One place to look for statements of museum purpose is in the discussions that routinely take place, across the United Kingdom and in most other countries, as budgets are reviewed and renegotiated. In the offices of museum directors, city councillors, government officials, funding agencies and other stakeholders, arguments are made about why art, history and science museums matter, and should receive support. In Britain, this advocacy is increasingly urgent, given year-on-year reductions, most corrosively affecting the institutions funded by cash-strapped local authorities. The case for funding has long involved claims that museums bring broader educational and social benefits. But it is nevertheless striking that over the last decade, what museums contribute to society has been described in increasingly expansive terms.
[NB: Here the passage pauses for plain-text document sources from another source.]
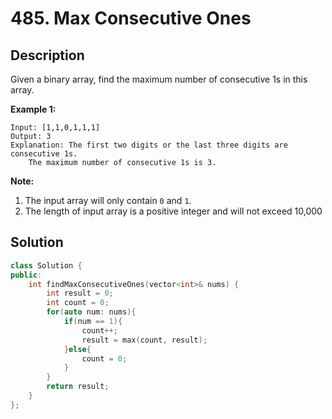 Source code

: # 485. Max Consecutive Ones

## Description

Given a binary array, find the maximum number of consecutive 1s in this array.

**Example 1:**

```
Input: [1,1,0,1,1,1]
Output: 3
Explanation: The first two digits or the last three digits are consecutive 1s.
    The maximum number of consecutive 1s is 3.
```

**Note:**

1. The input array will only contain `0` and `1`.
2. The length of input array is a positive integer and will not exceed 10,000

## Solution

```cpp
class Solution {
public:
    int findMaxConsecutiveOnes(vector<int>& nums) {
        int result = 0;
        int count = 0;
        for(auto num: nums){
            if(num == 1){
                count++;
                result = max(count, result);
            }else{
                count = 0;
            }
        }
        return result;
    }
};
``` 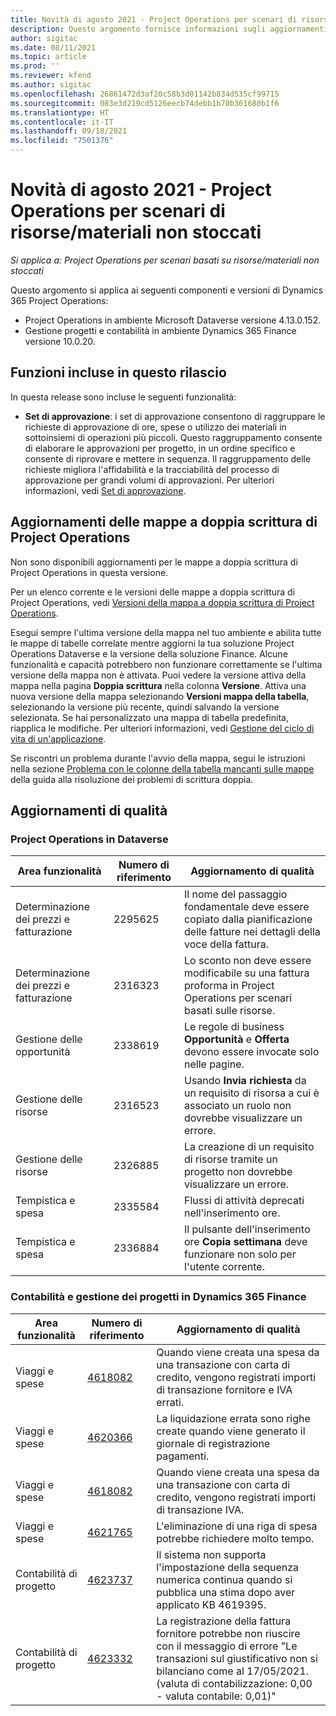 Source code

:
 ```yaml
---
title: Novità di agosto 2021 - Project Operations per scenari di risorse/materiali non stoccati
description: Questo argomento fornisce informazioni sugli aggiornamenti di qualità disponibili nella versione di agosto 2021 di Project Operations per scenari di risorse/materiali non stoccati.
author: sigitac
ms.date: 08/11/2021
ms.topic: article
ms.prod: ''
ms.reviewer: kfend
ms.author: sigitac
ms.openlocfilehash: 26861472d3af20c58b3d01142b834d535cf99715
ms.sourcegitcommit: 083e3d219cd5126eecb74debb1b70b361680b1f6
ms.translationtype: HT
ms.contentlocale: it-IT
ms.lasthandoff: 09/18/2021
ms.locfileid: "7501376"
---
```

# <a name="whats-new-august-2021---project-operations-for-resourcenon-stocked-based-scenarios"></a>Novità di agosto 2021 - Project Operations per scenari di risorse/materiali non stoccati

*Si applica a: Project Operations per scenari basati su risorse/materiali non stoccati*

Questo argomento si applica ai seguenti componenti e versioni di Dynamics 365 Project Operations:

   - Project Operations in ambiente Microsoft Dataverse versione 4.13.0.152.
   - Gestione progetti e contabilità in ambiente Dynamics 365 Finance versione 10.0.20.

## <a name="features-included-in-this-release"></a>Funzioni incluse in questo rilascio

In questa release sono incluse le seguenti funzionalità:

- **Set di approvazione**: i set di approvazione consentono di raggruppare le richieste di approvazione di ore, spese o utilizzo dei materiali in sottoinsiemi di operazioni più piccoli. Questo raggruppamento consente di elaborare le approvazioni per progetto, in un ordine specifico e consente di riprovare e mettere in sequenza. Il raggruppamento delle richieste migliora l'affidabilità e la tracciabilità del processo di approvazione per grandi volumi di approvazioni. Per ulteriori informazioni, vedi [Set di approvazione](../approvals/approval-sets.md).

## <a name="project-operations-dual-write-maps-updates"></a>Aggiornamenti delle mappe a doppia scrittura di Project Operations

Non sono disponibili aggiornamenti per le mappe a doppia scrittura di Project Operations in questa versione.

Per un elenco corrente e le versioni delle mappe a doppia scrittura di Project Operations, vedi [Versioni della mappa a doppia scrittura di Project Operations](../environment/resource-dual-write-maps.md).

Esegui sempre l'ultima versione della mappa nel tuo ambiente e abilita tutte le mappe di tabelle correlate mentre aggiorni la tua soluzione Project Operations Dataverse e la versione della soluzione Finance. Alcune funzionalità e capacità potrebbero non funzionare correttamente se l'ultima versione della mappa non è attivata. Puoi vedere la versione attiva della mappa nella pagina **Doppia scrittura** nella colonna **Versione**. Attiva una nuova versione della mappa selezionando **Versioni mappa della tabella**, selezionando la versione più recente, quindi salvando la versione selezionata. Se hai personalizzato una mappa di tabella predefinita, riapplica le modifiche. Per ulteriori informazioni, vedi [Gestione del ciclo di vita di un'applicazione](/dynamics365/fin-ops-core/dev-itpro/data-entities/dual-write/app-lifecycle-management).

Se riscontri un problema durante l'avvio della mappa, segui le istruzioni nella sezione [Problema con le colonne della tabella mancanti sulle mappe](/dynamics365/fin-ops-core/dev-itpro/data-entities/dual-write/dual-write-troubleshooting-finops-upgrades#missing-table-columns-issue-on-maps) della guida alla risoluzione dei problemi di scrittura doppia.

## <a name="quality-updates"></a>Aggiornamenti di qualità

### <a name="project-operations-on-dataverse"></a>Project Operations in Dataverse

| **Area funzionalità** | **Numero di riferimento** | **Aggiornamento di qualità** |
| --- | --- | --- |
| Determinazione dei prezzi e fatturazione | 2295625 | Il nome del passaggio fondamentale deve essere copiato dalla pianificazione delle fatture nei dettagli della voce della fattura. |
| Determinazione dei prezzi e fatturazione | 2316323 | Lo sconto non deve essere modificabile su una fattura proforma in Project Operations per scenari basati sulle risorse. |
| Gestione delle opportunità | 2338619 | Le regole di business **Opportunità** e **Offerta** devono essere invocate solo nelle pagine. |
| Gestione delle risorse | 2316523 | Usando **Invia richiesta** da un requisito di risorsa a cui è associato un ruolo non dovrebbe visualizzare un errore. |
| Gestione delle risorse | 2326885 | La creazione di un requisito di risorse tramite un progetto non dovrebbe visualizzare un errore. |
| Tempistica e spesa | 2335584 | Flussi di attività deprecati nell'inserimento ore. |
| Tempistica e spesa | 2336884 | Il pulsante dell'inserimento ore **Copia settimana** deve funzionare non solo per l'utente corrente. |


### <a name="project-management-and-accounting-on-dynamics-365-finance"></a>Contabilità e gestione dei progetti in Dynamics 365 Finance

| Area funzionalità | Numero di riferimento | Aggiornamento di qualità |
| --- | --- | --- |
| Viaggi e spese | [4618082](https://fix.lcs.dynamics.com/Issue/Details?kb=4618082&amp;bugId=583101&amp;dbType=3&amp;qc=9c85ac8ca1e5e9cd07fac9e9aa2cb0914724e28b86ad3339dacf7741f554c605) | Quando viene creata una spesa da una transazione con carta di credito, vengono registrati importi di transazione fornitore e IVA errati. |
| Viaggi e spese | [4620366](https://fix.lcs.dynamics.com/Issue/Details?kb=4620366&amp;bugId=579485&amp;dbType=3&amp;qc=e864789bd95505ea624c537d585bf113c2de60b97c88439d44693dbd85aa8e92) | La liquidazione errata sono righe create quando viene generato il giornale di registrazione pagamenti. |
| Viaggi e spese | [4618082](https://fix.lcs.dynamics.com/Issue/Details?kb=4618082&amp;bugId=583101&amp;dbType=3&amp;qc=9c85ac8ca1e5e9cd07fac9e9aa2cb0914724e28b86ad3339dacf7741f554c605) | Quando viene creata una spesa da una transazione con carta di credito, vengono registrati importi di transazione IVA. |
| Viaggi e spese | [4621765](https://fix.lcs.dynamics.com/Issue/Details?kb=4621765&amp;bugId=587306&amp;dbType=3&amp;qc=6fbfad0123d4e95eaf8d5a5a2f6c354577c991b7905c852ab02d1f94e728a876) | L'eliminazione di una riga di spesa potrebbe richiedere molto tempo. |
| Contabilità di progetto | [4623737](https://fix.lcs.dynamics.com/Issue/Details?kb=4623737&amp;bugId=598109&amp;dbType=3&amp;qc=4101fc5865201e21815299f2ff11ae46d5d5370510868df86c25ee09a8ca1a0c) | Il sistema non supporta l'impostazione della sequenza numerica continua quando si pubblica una stima dopo aver applicato KB 4619395. |
| Contabilità di progetto | [4623332](https://fix.lcs.dynamics.com/Issue/Details?kb=4623332&amp;bugId=586034&amp;dbType=3&amp;qc=2f64bb1977c4a9c9dd2ce9de7e72230b86eca14b6295c5bbfb614ea97ad81caf) | La registrazione della fattura fornitore potrebbe non riuscire con il messaggio di errore "Le transazioni sul giustificativo non si bilanciano come al 17/05/2021. (valuta di contabilizzazione: 0,00 - valuta contabile: 0,01)" |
The Guggenheim Museum Bilbao, which opened in 1997, famously exemplified the argument that a new cultural institution designed by a celebrity architect might in itself be transformative, attracting tourists, driving urban regeneration and regional economic growth. The same approach has inspired projects in hundreds of cities worldwide, notwithstanding mounting ambivalence about tourist crowds, unregulated accommodation and the propensity of gentrification to create new inequalities. For funding agencies such as the Arts Council England, ‘place-making’ became central as a rationale for cultural investment. Towns and regions that had suffered deprivation should become better places to inhabit as well as to visit: museums therefore needed to diversify audiences, and not only increase numbers but engage ‘hard to reach’ communities, attracting those who had not previously visited them. The challenge has had wide-ranging implications for curatorial work and programming: museums have needed to be seen as inviting, inclusive and ‘relevant’.
While most museum professionals would hope that the institutions they work in are progressive in these terms, the agenda has sometimes been expressed reductively. In 2013, the Museums Association in the UK produced a major policy statement, ‘Museums Change Lives’, which emphasised social ‘impact’. On the positive side, there has been growing recognition of the importance of volunteering and other forms of public participation for skills development across communities, and of the distinctive effectiveness museums seem to have, in supporting groups such as young carers and those suffering from dementia. No one aware of the difference such projects make can be unmoved or uninspired by the potential of museums to support people in the most difficult of circumstances. But the arguments for societal benefit have been too instrumental. The museum has become a driver toward goals external to it; to put it crudely, it is supposed to help solve the world’s problems.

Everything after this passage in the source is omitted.